The Equity Compensation Hack

March 2023

This post is a draft. Content may be incomplete or missing.

It’s layoff season, and lots of people are looking for jobs and/or getting hired right now. Today we’re going to take a break from software and talk about equity-based compensation instead. Much has been written in this area; the Holloway Guide for this is a great place to start if you want the details. However, I wanted to start at a much higher level, and answer foundational questions like

  • Why is the company I’m talking to offering to pay me in stock in addition to cash?
  • Why are they more willing to negotiate on stock awards than cash?

The short answer for both these questions is because then they don’t have to pay you. But let’s dig in a little bit and see what that means! 🙂

(Before we move on, since this touches on finance, I’m should to point out this is not financial advice. I’ll do my best to give you helpful background info, but ultimately, if you need information to make a financial decision, you should always talk to a professional!)

Background: The Origin of Stock

The history of stock is long and winding, and intertwines with several other developments in law and finance, as well as quite a bit of uh, financial engineering (read: fuckery). But, ultimately, stock started out as a tool for managing ownership in a company. So let’s review what we know about companies.

A company is a legal construct — one that can do stuff like have bank accounts, own stuff, take on debt, pay taxes, get sued, and default on loans. If you plan to go into business, it’s widely considered a good idea to do so as a company rather than doing business as yourself. That way, if you default on a loan or get sued, your company is on the hook to pay those bills, but you don’t end up having to sell off your personal stuff to pay those bills!

Every company has owners: people who are ultimately responsible for the company, and are also entitled to its profits, should the company manage to make more money than it spends. Being an owner is not the same thing as being the CEO. The owners of a company elect, and delegate their authority to a CEO, who becomes in charge of making day-to-day decisions while the owners go off live their lives. The situation can be confusing, though, because early on, the CEO is often also the sole owner; however, as time goes on, most companies end up with more complex ownership scenarios involving many people.

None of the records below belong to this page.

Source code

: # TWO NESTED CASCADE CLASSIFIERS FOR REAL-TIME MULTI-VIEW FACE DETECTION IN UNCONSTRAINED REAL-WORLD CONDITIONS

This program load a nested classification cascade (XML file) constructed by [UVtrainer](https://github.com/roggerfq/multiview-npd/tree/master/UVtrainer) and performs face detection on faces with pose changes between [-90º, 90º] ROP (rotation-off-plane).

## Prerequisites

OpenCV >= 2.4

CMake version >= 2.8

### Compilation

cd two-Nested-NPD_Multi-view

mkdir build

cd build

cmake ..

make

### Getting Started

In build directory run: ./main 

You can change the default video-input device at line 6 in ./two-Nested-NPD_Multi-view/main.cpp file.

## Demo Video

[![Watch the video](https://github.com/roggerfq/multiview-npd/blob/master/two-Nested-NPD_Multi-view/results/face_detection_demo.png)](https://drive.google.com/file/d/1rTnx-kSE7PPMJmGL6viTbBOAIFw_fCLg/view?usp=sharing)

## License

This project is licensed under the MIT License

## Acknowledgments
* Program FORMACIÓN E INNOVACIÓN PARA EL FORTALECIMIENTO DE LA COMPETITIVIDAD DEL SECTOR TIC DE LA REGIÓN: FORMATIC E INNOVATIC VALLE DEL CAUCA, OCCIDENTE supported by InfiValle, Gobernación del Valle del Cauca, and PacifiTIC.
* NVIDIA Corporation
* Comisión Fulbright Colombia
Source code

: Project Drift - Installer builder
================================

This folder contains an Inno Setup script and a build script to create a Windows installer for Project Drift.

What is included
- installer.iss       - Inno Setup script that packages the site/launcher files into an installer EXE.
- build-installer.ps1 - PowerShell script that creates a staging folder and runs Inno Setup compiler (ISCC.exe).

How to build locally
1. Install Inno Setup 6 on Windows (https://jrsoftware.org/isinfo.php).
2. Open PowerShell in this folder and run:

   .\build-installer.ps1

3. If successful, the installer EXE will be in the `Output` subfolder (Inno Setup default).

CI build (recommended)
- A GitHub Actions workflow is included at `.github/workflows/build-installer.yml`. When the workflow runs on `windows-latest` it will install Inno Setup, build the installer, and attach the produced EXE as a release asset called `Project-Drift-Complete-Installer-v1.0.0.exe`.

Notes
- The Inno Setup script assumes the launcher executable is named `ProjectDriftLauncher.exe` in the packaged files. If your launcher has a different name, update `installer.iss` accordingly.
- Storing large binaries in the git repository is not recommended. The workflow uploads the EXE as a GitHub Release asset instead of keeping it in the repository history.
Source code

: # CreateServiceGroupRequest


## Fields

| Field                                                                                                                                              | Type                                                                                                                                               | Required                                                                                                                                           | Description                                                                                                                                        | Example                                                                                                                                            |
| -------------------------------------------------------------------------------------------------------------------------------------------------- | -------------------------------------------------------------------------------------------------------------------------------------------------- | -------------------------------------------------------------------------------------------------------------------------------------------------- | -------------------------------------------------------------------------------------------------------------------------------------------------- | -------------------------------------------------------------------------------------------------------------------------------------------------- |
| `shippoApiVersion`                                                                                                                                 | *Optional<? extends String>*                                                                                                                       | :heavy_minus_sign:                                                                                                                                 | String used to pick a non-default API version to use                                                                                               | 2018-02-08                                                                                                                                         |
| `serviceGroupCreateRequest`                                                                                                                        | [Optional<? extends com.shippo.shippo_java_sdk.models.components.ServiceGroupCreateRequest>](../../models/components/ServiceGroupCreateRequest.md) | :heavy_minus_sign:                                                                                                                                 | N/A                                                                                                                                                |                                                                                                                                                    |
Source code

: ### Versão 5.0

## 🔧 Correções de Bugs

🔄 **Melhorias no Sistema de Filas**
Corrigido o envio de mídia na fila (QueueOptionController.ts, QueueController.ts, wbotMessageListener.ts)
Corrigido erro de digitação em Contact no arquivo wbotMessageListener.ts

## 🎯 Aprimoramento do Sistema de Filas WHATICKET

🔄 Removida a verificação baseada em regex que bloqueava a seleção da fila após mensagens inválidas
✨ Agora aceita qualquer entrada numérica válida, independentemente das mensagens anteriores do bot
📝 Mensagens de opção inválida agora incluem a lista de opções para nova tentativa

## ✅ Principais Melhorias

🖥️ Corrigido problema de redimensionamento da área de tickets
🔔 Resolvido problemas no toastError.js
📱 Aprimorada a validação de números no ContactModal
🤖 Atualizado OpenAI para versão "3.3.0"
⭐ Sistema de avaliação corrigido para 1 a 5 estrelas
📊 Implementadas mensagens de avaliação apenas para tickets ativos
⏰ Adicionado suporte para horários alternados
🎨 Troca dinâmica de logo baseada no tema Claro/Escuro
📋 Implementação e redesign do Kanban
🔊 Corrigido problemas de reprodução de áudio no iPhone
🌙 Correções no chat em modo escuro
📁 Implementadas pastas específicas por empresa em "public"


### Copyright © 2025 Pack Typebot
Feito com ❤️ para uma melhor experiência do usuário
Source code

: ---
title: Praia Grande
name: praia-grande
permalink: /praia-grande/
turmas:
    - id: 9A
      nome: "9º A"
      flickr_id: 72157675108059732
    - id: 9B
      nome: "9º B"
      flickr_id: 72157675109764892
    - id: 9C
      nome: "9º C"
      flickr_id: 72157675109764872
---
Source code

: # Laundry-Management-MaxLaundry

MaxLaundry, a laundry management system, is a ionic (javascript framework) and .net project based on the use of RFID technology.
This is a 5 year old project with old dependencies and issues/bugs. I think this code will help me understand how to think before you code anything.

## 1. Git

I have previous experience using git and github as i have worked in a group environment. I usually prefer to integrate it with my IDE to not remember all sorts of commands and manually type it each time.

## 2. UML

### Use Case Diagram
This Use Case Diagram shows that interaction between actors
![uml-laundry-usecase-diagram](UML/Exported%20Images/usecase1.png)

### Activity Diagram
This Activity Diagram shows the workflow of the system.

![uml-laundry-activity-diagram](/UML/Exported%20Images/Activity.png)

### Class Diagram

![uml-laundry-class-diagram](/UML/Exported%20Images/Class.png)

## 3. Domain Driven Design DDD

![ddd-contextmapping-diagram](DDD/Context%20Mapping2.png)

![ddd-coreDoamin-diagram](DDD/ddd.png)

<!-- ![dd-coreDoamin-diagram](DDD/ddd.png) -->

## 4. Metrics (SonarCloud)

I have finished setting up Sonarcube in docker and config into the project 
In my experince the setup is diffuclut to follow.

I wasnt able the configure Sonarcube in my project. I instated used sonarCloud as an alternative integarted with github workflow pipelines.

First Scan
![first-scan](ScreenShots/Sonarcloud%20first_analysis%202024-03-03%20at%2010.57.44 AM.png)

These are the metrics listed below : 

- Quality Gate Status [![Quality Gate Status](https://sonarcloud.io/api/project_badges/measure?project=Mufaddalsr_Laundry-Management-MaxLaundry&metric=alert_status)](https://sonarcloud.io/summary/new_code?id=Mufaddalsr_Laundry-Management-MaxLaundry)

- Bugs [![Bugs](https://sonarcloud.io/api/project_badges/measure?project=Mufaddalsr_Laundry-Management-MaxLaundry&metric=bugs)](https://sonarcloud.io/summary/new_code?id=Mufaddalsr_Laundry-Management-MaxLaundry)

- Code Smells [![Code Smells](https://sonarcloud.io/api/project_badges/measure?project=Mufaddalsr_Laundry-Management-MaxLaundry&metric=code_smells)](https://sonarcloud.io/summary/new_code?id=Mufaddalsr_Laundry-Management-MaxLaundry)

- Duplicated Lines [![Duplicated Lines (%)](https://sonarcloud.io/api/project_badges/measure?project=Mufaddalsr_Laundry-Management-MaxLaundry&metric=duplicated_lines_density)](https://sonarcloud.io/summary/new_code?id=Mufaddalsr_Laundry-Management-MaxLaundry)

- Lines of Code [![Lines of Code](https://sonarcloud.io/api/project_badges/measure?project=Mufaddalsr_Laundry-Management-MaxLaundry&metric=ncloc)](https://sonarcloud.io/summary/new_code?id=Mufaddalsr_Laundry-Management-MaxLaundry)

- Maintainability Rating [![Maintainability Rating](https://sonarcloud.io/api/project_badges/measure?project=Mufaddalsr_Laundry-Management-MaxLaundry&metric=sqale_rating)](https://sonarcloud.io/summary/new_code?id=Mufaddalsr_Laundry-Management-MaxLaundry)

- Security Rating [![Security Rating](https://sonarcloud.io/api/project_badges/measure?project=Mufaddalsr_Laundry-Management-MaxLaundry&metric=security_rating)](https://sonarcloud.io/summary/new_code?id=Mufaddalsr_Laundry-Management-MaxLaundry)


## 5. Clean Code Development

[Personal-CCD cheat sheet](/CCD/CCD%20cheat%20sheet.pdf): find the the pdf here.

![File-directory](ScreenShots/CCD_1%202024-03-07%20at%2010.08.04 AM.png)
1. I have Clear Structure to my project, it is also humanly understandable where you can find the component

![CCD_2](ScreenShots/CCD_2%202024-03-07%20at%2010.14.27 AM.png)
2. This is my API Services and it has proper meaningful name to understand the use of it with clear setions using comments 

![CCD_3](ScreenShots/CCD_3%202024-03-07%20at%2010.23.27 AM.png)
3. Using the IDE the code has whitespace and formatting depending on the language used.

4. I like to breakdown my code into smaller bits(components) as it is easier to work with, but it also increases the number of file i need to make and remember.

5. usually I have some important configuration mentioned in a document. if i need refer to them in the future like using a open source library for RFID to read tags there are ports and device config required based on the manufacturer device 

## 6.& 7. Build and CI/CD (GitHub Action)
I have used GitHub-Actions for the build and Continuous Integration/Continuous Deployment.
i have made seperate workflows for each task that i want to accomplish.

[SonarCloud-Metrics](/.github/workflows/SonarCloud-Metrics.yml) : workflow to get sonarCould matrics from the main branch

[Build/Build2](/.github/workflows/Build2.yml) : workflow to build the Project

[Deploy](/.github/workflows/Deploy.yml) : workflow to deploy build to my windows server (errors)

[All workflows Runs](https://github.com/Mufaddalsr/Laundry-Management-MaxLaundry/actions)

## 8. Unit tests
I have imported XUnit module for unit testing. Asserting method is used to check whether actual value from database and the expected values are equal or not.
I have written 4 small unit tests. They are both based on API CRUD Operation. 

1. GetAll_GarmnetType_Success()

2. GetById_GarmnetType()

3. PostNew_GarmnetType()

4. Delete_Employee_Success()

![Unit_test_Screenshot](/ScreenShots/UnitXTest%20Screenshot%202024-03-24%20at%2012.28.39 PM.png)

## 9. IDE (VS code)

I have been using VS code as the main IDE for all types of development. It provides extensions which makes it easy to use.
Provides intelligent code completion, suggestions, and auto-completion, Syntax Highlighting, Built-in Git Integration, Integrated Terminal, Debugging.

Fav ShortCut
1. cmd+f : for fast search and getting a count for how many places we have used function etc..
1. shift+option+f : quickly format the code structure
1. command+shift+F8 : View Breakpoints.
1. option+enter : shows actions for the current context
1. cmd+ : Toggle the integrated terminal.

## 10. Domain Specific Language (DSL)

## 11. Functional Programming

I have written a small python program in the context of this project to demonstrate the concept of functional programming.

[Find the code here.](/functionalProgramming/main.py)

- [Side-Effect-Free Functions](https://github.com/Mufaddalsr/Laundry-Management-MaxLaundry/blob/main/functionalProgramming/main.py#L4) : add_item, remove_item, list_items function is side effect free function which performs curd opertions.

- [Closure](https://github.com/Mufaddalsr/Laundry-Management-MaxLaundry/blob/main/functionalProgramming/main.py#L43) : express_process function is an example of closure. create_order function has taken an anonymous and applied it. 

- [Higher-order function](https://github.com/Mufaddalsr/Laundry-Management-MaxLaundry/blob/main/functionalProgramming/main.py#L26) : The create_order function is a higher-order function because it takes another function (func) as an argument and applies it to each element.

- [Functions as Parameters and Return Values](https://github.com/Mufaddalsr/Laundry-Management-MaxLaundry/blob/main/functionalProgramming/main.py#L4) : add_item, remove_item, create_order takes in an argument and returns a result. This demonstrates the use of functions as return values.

Fundamentally, stock is just a tool for managing these complex ownership scenarios. When you have a large network of people who jointly own a company, are all responsible for that company, and are all entitled to the company’s profits, how do you manage who-decides-what and who-gets-what? Stock is a system for answering those questions algorithmically.

In this context, stock refers, abstractly, to ownership of a company. A stock is split into shares, each of which represents a portion of the overall stock (ownership). Each share belongs to one of the company’s owners (which can either be a person or a company); anyone who owns a share is called a share holder.

Ownership of a company mainly involves two things: making decisions and sharing profits. Each share of a stock represents an equal share in those two activites. So, if there are $N$ shares of a company’s stock in existence, then each share represents $1/N$ of the total decision-making power, and is entitled to $1/N$ of the company’s profits. In practice, this often works as follows:

  • When the CEO needs the owners to make a decision, the company puts the decision to a vote, usually of the majority-rules kind. Each share is worth one vote, and each share holder can cast one vote per share they own. Thus, stock shares are a proxy for making decisions.

  • When profits are distributed among the owners, the total profit to be distributed is split up equally among the shares. So, if there are $M$ dollars of profit and $N$ stock shares in existence, then each share is given $M/N$ dollars of the company’s profit. Thus, stock shares are a proxy for profit-sharing too.

Although the profit-sharing aspect scales well as the number of share holders grows, the decision-making aspect breaks down once there are too many people: it becomes cumbersome to have so many people vote on so many decisions. To better scale the decision-making aspect, many large companies elect to set up a board of directors, which is a group of people who are elected by the share holders and make decisions on their behalf, just like how you elect members of congress to make laws for you. If you hold stock shares in a company that has a board, then generally you’re only asked to vote on the “meta” questions, like …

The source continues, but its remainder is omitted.